Technology has made it easier to connect with friends, and it has become the norm to publicise them. More than 25 million views have been recorded on TikTok for a post tagged "best friends" and "Internet best friend".

How does best-friendship interact with life offline? Social media interactions have been shown to increase closeness between friends who also interact offline, yet social media use has been shown to displace time spent on face-to-face interactions.

You can have real friends online. Social media is simply a medium of communication. Communication online is not as gratifying as face-to-face. The rate of decay of relationships is slowed by it. It won't stop them from decaying.

It is much harder to maintain relationships online because of the reduction of neurochemical release. There is no biobehavioral synchrony.

Absolutely profound love.

Human friendship is the most important aspect of social bonding, and your best friend is the most important of all. According to Machin, friendship is an aspect of our lives. It is complex.

It is as if every single person in your body has a relationship with that person.

The doctor is Dr Anna Machin.

At its most basic level, friendship is a form of biological bribe. It is a set of chemicals that reward you for forming and maintaining relationships. It is a mechanism that has evolved to make sure that you invest in the relationships that are critical to your survival.

Through biobehavioral synchrony, we feel that profound connection. We see it in relationships between parents and children, in romantic relationships, and in best friends. Would a romantic partner be a good parent to my children? Do we have the same goals in life?

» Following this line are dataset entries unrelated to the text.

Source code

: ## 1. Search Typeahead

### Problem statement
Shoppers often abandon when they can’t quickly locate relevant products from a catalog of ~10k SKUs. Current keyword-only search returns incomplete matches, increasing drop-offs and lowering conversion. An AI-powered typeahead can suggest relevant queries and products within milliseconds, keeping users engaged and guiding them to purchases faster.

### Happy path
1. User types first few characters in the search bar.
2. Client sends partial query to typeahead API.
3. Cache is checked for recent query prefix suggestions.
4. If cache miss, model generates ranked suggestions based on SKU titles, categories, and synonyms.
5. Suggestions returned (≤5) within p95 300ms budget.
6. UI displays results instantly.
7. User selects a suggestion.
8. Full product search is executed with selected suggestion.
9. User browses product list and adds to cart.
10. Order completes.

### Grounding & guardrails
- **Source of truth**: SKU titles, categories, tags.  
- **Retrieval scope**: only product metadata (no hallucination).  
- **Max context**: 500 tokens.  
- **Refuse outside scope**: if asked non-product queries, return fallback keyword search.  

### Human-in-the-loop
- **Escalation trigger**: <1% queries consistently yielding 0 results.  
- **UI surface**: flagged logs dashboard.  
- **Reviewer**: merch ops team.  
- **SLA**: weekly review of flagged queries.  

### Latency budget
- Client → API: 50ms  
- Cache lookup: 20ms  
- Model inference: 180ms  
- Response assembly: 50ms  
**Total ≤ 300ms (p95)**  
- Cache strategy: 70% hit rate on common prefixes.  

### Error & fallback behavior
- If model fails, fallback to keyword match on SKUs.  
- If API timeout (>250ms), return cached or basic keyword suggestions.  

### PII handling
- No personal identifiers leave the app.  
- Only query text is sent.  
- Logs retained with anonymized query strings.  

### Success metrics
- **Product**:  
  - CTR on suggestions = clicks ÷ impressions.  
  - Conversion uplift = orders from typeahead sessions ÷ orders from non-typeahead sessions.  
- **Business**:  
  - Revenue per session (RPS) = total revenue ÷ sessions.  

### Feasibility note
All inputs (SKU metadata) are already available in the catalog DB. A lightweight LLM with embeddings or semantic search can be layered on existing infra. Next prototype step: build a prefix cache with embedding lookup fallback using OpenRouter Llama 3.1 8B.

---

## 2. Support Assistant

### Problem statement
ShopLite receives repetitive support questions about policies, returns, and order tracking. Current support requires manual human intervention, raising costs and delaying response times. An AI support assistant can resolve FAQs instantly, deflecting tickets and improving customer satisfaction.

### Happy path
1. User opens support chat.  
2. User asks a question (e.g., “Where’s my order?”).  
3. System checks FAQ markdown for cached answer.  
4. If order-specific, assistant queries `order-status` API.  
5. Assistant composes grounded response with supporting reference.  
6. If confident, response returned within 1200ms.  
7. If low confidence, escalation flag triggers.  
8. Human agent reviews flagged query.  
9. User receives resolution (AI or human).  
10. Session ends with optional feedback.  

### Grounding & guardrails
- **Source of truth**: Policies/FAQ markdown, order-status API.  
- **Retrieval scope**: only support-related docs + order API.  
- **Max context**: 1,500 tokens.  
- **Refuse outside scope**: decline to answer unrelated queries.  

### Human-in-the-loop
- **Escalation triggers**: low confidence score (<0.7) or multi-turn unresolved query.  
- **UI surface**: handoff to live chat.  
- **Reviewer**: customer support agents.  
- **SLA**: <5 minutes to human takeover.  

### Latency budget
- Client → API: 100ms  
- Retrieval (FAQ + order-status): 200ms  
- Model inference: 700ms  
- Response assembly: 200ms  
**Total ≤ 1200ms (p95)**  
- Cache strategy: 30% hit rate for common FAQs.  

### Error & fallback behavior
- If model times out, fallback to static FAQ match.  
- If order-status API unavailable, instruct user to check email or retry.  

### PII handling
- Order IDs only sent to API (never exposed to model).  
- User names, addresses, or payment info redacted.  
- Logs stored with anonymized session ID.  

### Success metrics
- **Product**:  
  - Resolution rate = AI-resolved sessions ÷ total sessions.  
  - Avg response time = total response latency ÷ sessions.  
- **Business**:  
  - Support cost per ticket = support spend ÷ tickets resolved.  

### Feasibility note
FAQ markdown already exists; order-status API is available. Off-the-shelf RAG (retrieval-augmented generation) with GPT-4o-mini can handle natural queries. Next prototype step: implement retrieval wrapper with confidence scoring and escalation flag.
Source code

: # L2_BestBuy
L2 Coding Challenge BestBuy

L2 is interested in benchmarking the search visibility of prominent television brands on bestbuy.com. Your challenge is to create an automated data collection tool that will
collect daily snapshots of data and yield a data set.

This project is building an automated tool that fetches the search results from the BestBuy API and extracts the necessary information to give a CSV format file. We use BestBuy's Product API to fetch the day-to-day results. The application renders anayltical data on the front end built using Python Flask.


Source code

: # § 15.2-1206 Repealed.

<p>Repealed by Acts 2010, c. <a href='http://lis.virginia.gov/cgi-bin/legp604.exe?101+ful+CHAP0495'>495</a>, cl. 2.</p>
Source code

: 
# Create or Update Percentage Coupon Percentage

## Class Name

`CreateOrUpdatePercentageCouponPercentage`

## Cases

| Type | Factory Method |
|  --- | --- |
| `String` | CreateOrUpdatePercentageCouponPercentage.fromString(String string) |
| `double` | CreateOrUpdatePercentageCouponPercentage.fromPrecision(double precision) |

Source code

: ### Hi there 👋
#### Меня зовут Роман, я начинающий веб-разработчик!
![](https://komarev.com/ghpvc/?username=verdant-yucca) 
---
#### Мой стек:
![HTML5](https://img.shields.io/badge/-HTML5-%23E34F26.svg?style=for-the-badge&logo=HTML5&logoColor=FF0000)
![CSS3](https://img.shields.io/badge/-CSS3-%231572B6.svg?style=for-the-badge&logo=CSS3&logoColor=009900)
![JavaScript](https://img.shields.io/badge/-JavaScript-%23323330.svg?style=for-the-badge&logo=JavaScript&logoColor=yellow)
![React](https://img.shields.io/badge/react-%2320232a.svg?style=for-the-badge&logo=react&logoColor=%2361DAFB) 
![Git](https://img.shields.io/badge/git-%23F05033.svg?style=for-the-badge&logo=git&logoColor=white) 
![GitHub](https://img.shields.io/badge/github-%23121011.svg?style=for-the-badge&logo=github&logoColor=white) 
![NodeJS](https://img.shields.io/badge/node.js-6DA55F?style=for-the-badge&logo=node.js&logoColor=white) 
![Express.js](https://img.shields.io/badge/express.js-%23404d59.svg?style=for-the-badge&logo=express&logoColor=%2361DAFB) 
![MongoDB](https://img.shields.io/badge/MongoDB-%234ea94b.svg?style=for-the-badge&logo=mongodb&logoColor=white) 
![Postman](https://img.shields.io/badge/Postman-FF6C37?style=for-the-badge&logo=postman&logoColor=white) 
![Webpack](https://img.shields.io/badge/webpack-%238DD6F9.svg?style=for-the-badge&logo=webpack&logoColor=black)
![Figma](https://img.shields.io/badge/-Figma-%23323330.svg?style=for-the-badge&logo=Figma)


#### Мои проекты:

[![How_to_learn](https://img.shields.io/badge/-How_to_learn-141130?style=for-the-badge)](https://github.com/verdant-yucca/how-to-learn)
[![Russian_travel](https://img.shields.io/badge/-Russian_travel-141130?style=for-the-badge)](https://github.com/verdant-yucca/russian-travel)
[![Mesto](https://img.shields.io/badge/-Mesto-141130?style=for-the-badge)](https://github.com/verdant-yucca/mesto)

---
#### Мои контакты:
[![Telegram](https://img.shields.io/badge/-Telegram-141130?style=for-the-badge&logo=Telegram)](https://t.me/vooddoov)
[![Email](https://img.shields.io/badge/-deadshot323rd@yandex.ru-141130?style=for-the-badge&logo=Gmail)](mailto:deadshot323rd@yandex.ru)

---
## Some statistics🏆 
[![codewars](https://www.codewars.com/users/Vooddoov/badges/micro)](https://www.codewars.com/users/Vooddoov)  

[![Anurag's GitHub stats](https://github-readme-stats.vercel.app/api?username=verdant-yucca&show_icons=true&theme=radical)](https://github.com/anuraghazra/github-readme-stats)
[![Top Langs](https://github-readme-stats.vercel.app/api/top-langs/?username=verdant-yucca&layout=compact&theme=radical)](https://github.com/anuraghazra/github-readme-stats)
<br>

The parties are more open with each other because they are not always having to remain attractive for their partner. A good friendship is about values and support. It's possible to live on opposite sides of the Earth and still feel close to your special friend.

It is as if every single person in your body is in a relationship with that person. It sums up how important best friends are. To make sure that you are as close to this person as you possibly can be, you need to engage every mechanism in your body. If those relationships weren't critical for survival, we wouldn't have evolved this way.